Griffin also owns comparatively low-profile multimillion-dollar vacation homes in Aspen and Hawaii.

Blockbuster art buys

Then, there’s Griffin’s art collection, which includes masterpieces by Basquiat, Degas, Cézanne, and Pollock.

Art News has named him as one of the top 200 art world collectors and put his collection’s value at $1 billion — which may be extremely conservative.

As someone who clearly likes breaking records, according to Vanity Fair, Griffin was the first person to spend half a billion dollars on art in one transaction, purchasing two pieces from David Geffen in 2015: William de Kooning’s “Interchange” for $300 million and Jackson Pollock’s “Number 17A” for $200 million.

That wasn’t his first purchase from Geffen either. In 2006, Griffin bought Jasper Johns’ “False Start” from the music mogul for a reported $80 million.

Other big art world investments? A Jean-Michel Basquiat painting, “Boy and Dog in a Johnnypump,” which he bought for $100 million in 2020 from Peter Brant.
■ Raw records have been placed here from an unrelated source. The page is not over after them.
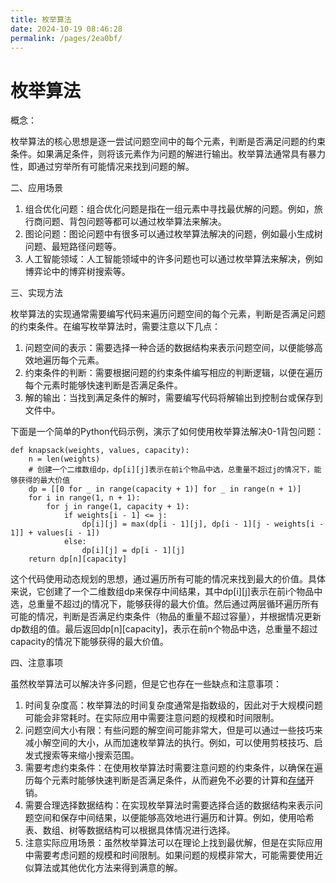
```yaml
---
title: 枚举算法
date: 2024-10-19 08:46:28
permalink: /pages/2ea0bf/
---
```

# 枚举算法

概念：

枚举算法的核心思想是逐一尝试问题空间中的每个元素，判断是否满足问题的约束条件。如果满足条件，则将该元素作为问题的解进行输出。枚举算法通常具有暴力性，即通过穷举所有可能情况来找到问题的解。 

二、应用场景

1. 组合优化问题：组合优化问题是指在一组元素中寻找最优解的问题。例如，旅行商问题、背包问题等都可以通过枚举算法来解决。
2. 图论问题：图论问题中有很多可以通过枚举算法解决的问题，例如最小生成树问题、最短路径问题等。
3. 人工智能领域：人工智能领域中的许多问题也可以通过枚举算法来解决，例如博弈论中的博弈树搜索等。

三、实现方法

枚举算法的实现通常需要编写代码来遍历问题空间的每个元素，判断是否满足问题的约束条件。在编写枚举算法时，需要注意以下几点：

1. 问题空间的表示：需要选择一种合适的数据结构来表示问题空间，以便能够高效地遍历每个元素。
2. 约束条件的判断：需要根据问题的约束条件编写相应的判断逻辑，以便在遍历每个元素时能够快速判断是否满足条件。
3. 解的输出：当找到满足条件的解时，需要编写代码将解输出到控制台或保存到文件中。

下面是一个简单的Python代码示例，演示了如何使用枚举算法解决0-1背包问题：

```
def knapsack(weights, values, capacity):
    n = len(weights)
    # 创建一个二维数组dp，dp[i][j]表示在前i个物品中选，总重量不超过j的情况下，能够获得的最大价值
    dp = [[0 for _ in range(capacity + 1)] for _ in range(n + 1)]
    for i in range(1, n + 1):
        for j in range(1, capacity + 1):
            if weights[i - 1] <= j:
                dp[i][j] = max(dp[i - 1][j], dp[i - 1][j - weights[i - 1]] + values[i - 1])
            else:
                dp[i][j] = dp[i - 1][j]
    return dp[n][capacity]
```

这个代码使用动态规划的思想，通过遍历所有可能的情况来找到最大的价值。具体来说，它创建了一个二维数组dp来保存中间结果，其中dp[i][j]表示在前i个物品中选，总重量不超过j的情况下，能够获得的最大价值。然后通过两层循环遍历所有可能的情况，判断是否满足约束条件（物品的重量不超过容量），并根据情况更新dp数组的值。最后返回dp[n][capacity]，表示在前n个物品中选，总重量不超过capacity的情况下能够获得的最大价值。

四、注意事项

虽然枚举算法可以解决许多问题，但是它也存在一些缺点和注意事项：

1. 时间复杂度高：枚举算法的时间复杂度通常是指数级的，因此对于大规模问题可能会非常耗时。在实际应用中需要注意问题的规模和时间限制。
2. 问题空间大小有限：有些问题的解空间可能非常大，但是可以通过一些技巧来减小解空间的大小，从而加速枚举算法的执行。例如，可以使用剪枝技巧、启发式搜索等来缩小搜索范围。
3. 需要考虑约束条件：在使用枚举算法时需要注意问题的约束条件，以确保在遍历每个元素时能够快速判断是否满足条件，从而避免不必要的计算和[存储](https://cloud.baidu.com/product/bos.html)开销。
4. 需要合理选择数据结构：在实现枚举算法时需要选择合适的数据结构来表示问题空间和保存中间结果，以便能够高效地进行遍历和计算。例如，使用哈希表、数组、树等数据结构可以根据具体情况进行选择。
5. 注意实际应用场景：虽然枚举算法可以在理论上找到最优解，但是在实际应用中需要考虑问题的规模和时间限制。如果问题的规模非常大，可能需要使用近似算法或其他优化方法来得到满意的解。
Two Cézanne’s, one of which he secured for $60.5 million from Steve Wynn. In 2021, he scored a Barnett Newman, “Uriel,” for $84.2 million.

America’s treasures

Griffin also acquired an iconic piece of American history in 2021, spending $43.2 million on a rare copy of the U.S. Constitution. It is one of two versions that remains privately owned.

The collector also pledged to display his copy of the Constitution to the public, and it was on loan to the Crystal Bridges Museum of American Art in Bentonville for about seven months. Sources say the historical document will be moving to another museum soon.
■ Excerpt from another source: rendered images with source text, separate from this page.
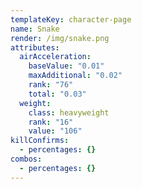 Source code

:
 ```yaml
---
templateKey: character-page
name: Snake
render: /img/snake.png
attributes:
  airAcceleration:
    baseValue: "0.01"
    maxAdditional: "0.02"
    rank: "76"
    total: "0.03"
  weight:
    class: heavyweight
    rank: "16"
    value: "106"
killConfirms:
  - percentages: {}
combos:
  - percentages: {}
---
```

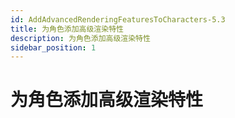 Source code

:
 ```yaml
---
id: AddAdvancedRenderingFeaturesToCharacters-5.3
title: 为角色添加高级渲染特性
description: 为角色添加高级渲染特性
sidebar_position: 1
---
```

# 为角色添加高级渲染特性

<DocCardList/>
His other artworks which are on display are now hanging at the Norton Museum of Art in West Palm Beach after he moved them from the Art Institute of Chicago where he was a trustee.

Open wallet for philanthropy

Griffin has donated to the top cultural institutions in the country such as the Museum of Modern Art in New York ($40 million), Chicago’s Museum of Contemporary Art ($10 million), Norton Museum of Art in West Palm Beach ($16 million), Museum of Science and Industry in Chicago ($125 million), Smithsonian’s National Air and Space Museum in Washington, D.C. ($10 million) and American Museum of Natural History in New York ($40 million).

The contemporary art fan also extends his largesse to many philanthropic causes, from education to innovation, to the overall tune of $2 billion.

On the top of that list? He’s endowed Harvard, his alma mater, with $500 million.

In Florida, Griffin has already made over $150 million in philanthropic contributions to various institutions and partners, including $25 million to Nicklaus Children’s Hospital to advance critical pediatric care; $20 million to launch a scholarship fund at Miami-Dade College, the largest gift in the college’s history; and $5 million to support The Underline’s accessible 10-mile linear park.

GOP mega-donations

Politically, Griffin has made bipartisan donations, but the majority of his fundraising dollars have gone to Republicans. In the 2022 election cycle, he contributed $50 million to Republican candidates running in federal races, ranking him as the nation’s third-largest private political donor, according to CNBC.

Griffin was initially a big backer of Florida’s governor Ron DeSantis, donating $5 million to his 2022 gubernatorial reelection fund. Since then, Griffin has changed his tune and has clashed with DeSantis over his culture wars. For now, the mega-donor is sitting out the Republican primaries.